## Problem statement:
Please read the records below and return each line holding the string "title".

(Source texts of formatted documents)
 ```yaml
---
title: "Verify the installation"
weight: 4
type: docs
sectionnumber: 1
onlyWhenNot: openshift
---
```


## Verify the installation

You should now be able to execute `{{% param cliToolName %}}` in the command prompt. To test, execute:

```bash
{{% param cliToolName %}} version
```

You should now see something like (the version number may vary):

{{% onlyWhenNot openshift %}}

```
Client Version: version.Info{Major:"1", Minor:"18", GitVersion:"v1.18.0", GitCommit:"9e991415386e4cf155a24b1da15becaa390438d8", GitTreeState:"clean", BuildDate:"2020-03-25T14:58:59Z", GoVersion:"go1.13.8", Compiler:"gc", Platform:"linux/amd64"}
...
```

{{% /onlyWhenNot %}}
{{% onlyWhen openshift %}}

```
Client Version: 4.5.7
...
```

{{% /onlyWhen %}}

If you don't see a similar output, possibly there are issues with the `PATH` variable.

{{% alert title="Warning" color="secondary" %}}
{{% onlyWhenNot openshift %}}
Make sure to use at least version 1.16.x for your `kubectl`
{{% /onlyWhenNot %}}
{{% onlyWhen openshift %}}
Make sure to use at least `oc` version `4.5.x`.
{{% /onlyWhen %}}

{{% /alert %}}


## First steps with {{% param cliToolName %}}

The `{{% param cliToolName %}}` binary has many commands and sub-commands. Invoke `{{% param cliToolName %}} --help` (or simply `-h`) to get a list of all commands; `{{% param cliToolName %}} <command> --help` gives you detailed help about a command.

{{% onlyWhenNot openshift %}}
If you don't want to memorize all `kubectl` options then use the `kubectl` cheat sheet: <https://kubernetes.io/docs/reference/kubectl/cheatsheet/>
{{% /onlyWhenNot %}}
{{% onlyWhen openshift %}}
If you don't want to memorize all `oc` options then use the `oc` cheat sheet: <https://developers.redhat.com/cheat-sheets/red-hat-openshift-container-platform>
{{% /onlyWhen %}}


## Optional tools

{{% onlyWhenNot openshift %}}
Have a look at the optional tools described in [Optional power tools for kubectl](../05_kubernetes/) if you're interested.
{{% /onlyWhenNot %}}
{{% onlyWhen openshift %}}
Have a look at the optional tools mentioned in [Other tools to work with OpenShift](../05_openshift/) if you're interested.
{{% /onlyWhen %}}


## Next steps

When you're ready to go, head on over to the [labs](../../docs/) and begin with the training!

## Response to the exercise:
title: "Verify the installation"
{{% alert title="Warning" color="secondary" %}}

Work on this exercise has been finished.